Havia também várias cadeiras de balanço que ficavam na chamada sala de visita. Nessa sala, havia um toca-discos, à manivela, que pertencia a um primo chamado Pedrinho, que apresentava sinais de deficiência mental. O seu único divertimento era ouvir música e nosso pai sempre levava um disco para dar-lhe de presente. A alegria dele era contagiante, todos nós ríamos com ele. Em seguida ele pegava o disco, colocava no toca-discos, ajustava a agulha no primeiro sulco impresso no material magnético, rodava a manivela e ficava ouvindo a canção gravada. Se fosse do agrado de Pedrinho, ele repetia continuadamente essas ações por mais de três horas, até alguém gritar que ele iria furar o disco caso não parasse.

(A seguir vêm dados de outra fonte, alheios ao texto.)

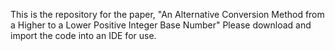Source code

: This is the repository for the paper, "An Alternative Conversion Method from a Higher to a Lower Positive Integer Base Number"
Please download and import the code into an IDE for use.
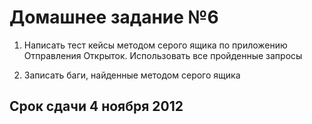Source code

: # Домашнее задание №6 #

1. Написать тест кейсы методом серого ящика по приложению Отправления Открыток. Использовать все пройденные запросы

2. Записать баги, найденные методом серого ящика


## Срок сдачи 4 ноября 2012 ##
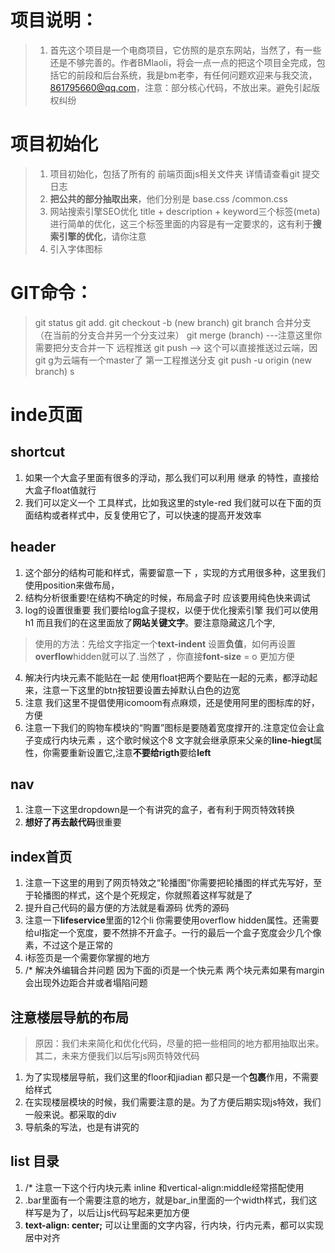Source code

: # 项目说明：
> 1. 首先这个项目是一个电商项目，它仿照的是京东网站，当然了，有一些还是不够完善的。作者BMlaoli，将会一点一点的把这个项目全完成，包括它的前段和后台系统，我是bm老李，有任何问题欢迎来与我交流，861795660@qq.com，注意：部分核心代码，不放出来。避免引起版权纠纷

# 项目初始化
> 1. 项目初始化，包括了所有的 前端页面js相关文件夹 详情请查看git 提交日志
> 2. **把公共的部分抽取出来**，他们分别是 base.css /common.css
> 3. 网站搜索引擎SEO优化 title  +  description  +   keyword三个标签(meta)进行简单的优化，这三个标签里面的内容是有一定要求的，这有利于**搜索引擎的优化**，请你注意
> 4. 引入字体图标

# GIT命令：
> git status 
> git add.
> git checkout -b (new branch)
> git branch
> 合并分支 （在当前的分支合并另一个分支过来） git merge (branch)  ---注意这里你需要把分支合并一下
> 远程推送 git push  --> 这个可以直接推送过云端，因git g为云端有一个master了 
> 第一工程推送分支 git push  -u origin (new branch)
s
# inde页面


## shortcut
1. 如果一个大盒子里面有很多的浮动，那么我们可以利用 继承 的特性，直接给大盒子float值就行
2. 我们可以定义一个 工具样式，比如我这里的style-red 我们就可以在下面的页面结构或者样式中，反复使用它了，可以快速的提高开发效率

## header
1. 这个部分的结构可能和样式，需要留意一下 ，实现的方式用很多种，这里我们使用position来做布局，
2. 结构分析很重要!在结构不确定的时候，布局盒子时 应该要用纯色快来调试
3. log的设置很重要 我们要给log盒子提权，以便于优化搜索引擎 我们可以使用h1 而且我们的在这里面放了**网站关键文字**。要注意隐藏这几个字,
> 使用的方法：先给文字指定一个**text-indent** 设置**负值**，如何再设置**overflow**hidden就可以了.当然了 ，你直接**font-size** = o 更加方便
4. 解决行内块元素不能贴在一起 使用float把两个要贴在一起的元素，都浮动起来，注意一下这里的btn按钮要设置去掉默认白色的边宽
5. 注意 我们这里不提倡使用icomoom有点麻烦，还是使用阿里的图标库的好，方便
6. 注意一下我们的购物车模块的“购置”图标是要随着宽度撑开的.注意定位会让盒子变成行内块元素 ，这个歌时候这个8 文字就会继承原来父亲的**line-hiegt**属性，你需要重新设置它,注意**不要给rigth**要给**left**

## nav 
1. 注意一下这里dropdown是一个有讲究的盒子，者有利于网页特效转换
2. **想好了再去敲代码**很重要



## index首页
1. 注意一下这里的用到了网页特效之“轮播图”你需要把轮播图的样式先写好，至于轮播图的样式，这个是个死规定，你就照着这样写就是了
2. 提升自己代码的最方便的方法就是看源码 优秀的源码
3. 注意一下**lifeservice**里面的12个li 你需要使用overflow hidden属性。还需要给ul指定一个宽度，要不然排不开盒子。一行的最后一个盒子宽度会少几个像素，不过这个是正常的
3. i标签页是一个需要你掌握的地方
4. /* 解决外编辑合并问题  因为下面的i页是一个快元素 两个块元素如果有margin会出现外边距合并或者塌陷问题

## 注意楼层导航的布局
> 原因：我们未来简化和优化代码，尽量的把一些相同的地方都用抽取出来。其二，未来方便我们以后写js网页特效代码
1. 为了实现楼层导航，我们这里的floor和jiadian 都只是一个**包裹**作用，不需要给样式
2. 在实现楼层模块的时候，我们需要注意的是。为了方便后期实现js特效，我们一般来说。都采取的div
3. 导航条的写法，也是有讲究的

## list 目录
1.  /* 注意一下这个行内块元素 inline 和vertical-align:middle经常搭配使用
2. .bar里面有一个需要注意的地方，就是bar_in里面的一个width样式，我们这样写是为了，以后让js代码写起来更加方便
3. **text-align: center;** 可以让里面的文字内容，行内块，行内元素，都可以实现居中对齐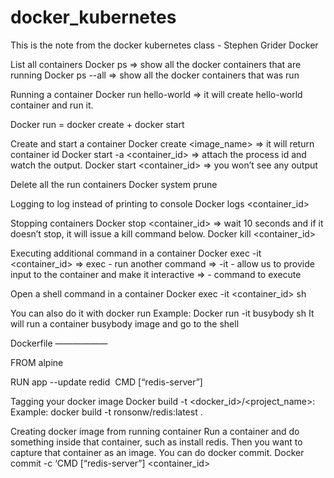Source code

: # docker_kubernetes

This is the note from the docker kubernetes class - Stephen Grider
Docker

List all containers
Docker ps => show all the docker containers that are running
Docker ps --all => show all the docker containers that was run

Running a container
Docker run hello-world => it will create hello-world container and run it.

Docker run  = docker create + docker start

Create and start a container
Docker create <image_name> => it will return container id
Docker start -a <container_id> => attach the process id and watch the output.
Docker start <container_id> => you won’t see any output

Delete all the run containers
Docker system prune

Logging to log instead of printing to console
Docker logs <container_id>

Stopping containers
Docker stop <container_id> => wait 10 seconds and if it doesn’t stop, it will issue a kill command below.
Docker kill <container_id>

Executing additional command in a container
Docker exec -it <container_id> <command> 
=> exec - run another command
=> -it - allow us to provide input to the container and make it interactive
=> <command> - command to execute

Open a shell command in a container
Docker exec -it <container_id> sh

You can also do it with docker run
Example:
Docker run -it busybody sh
It will run a container busybody image and go to the shell


Dockerfile
——————

FROM alpine

RUN app --update redid
 CMD [“redis-server”]

Tagging your docker image
Docker  build -t <docker_id>/<project_name>:<version>
Example: docker build -t ronsonw/redis:latest .


Creating docker image from running container
Run a container and do something inside that container, such as install redis.
Then you want to capture that container as an image. 
You can do docker commit.
Docker commit -c ‘CMD [“redis-server”] <container_id>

Havia ainda as nossas tias, irmãs de nosso pai. Tia Maria Adélia e tia Eridan, as solteiras que sempre acompanhavam vovô e vovó nessas idas para Maracanaú. Elas também distribuíam agrados aos sobrinhos. Embora não tivéssemos ideia ainda do que era tristeza, sabíamos perfeitamente como eram os momentos de alegria em nossas vidas. As nossas estadas em Maracanaú transcorriam maravilhosamente, fazíamos visitações a sítios, passeávamos na pracinha, ficávamos na calçada esperando o trem passar para ouvir o seu apito e vê-lo soltar as baforadas de fumaça, jogávamos bola de meia na frente da casa debaixo de uma mungubeira. Às vezes nossos pais nos levavam até à estação do trem, para ali ficarmos observando o movimento de quem chegava e de quem partia para outras cidades.
Chegávamos por volta das cinco e meia da tarde de sexta-feira e o retorno se dava às quatro horas da tarde do domingo. Todas as crianças voltavam dormindo, cansadas, mas alegres e satisfeitas.
Estas são as memórias que ainda estão muito vivas em mim.
Outro dia passei (de automóvel) por essa cidade que povoou minha infância. O tempo e o “progresso” haviam destruído as lembranças, não ouvi mais o apito e o resfolegar do trem passando devagar e não encontrei o pé de munguba que nos presenteava farta sombra a nos refrigerar durante as renhidas partidas de futebol de bola de meia. Nada identifiquei, nem mesmo a casa de onde meu avô Pereira nos acenava e nos sorria com aquele sorriso leve e cheio de sabedoria.
Hoje eu canto aquela música de Roberto e Erasmo Carlos: “Eu me lembro com saudades do tempo que passou, o tempo passa tão depressa, mas em mim deixou ... tantas alegrias. Velhos tempos, belos dias!”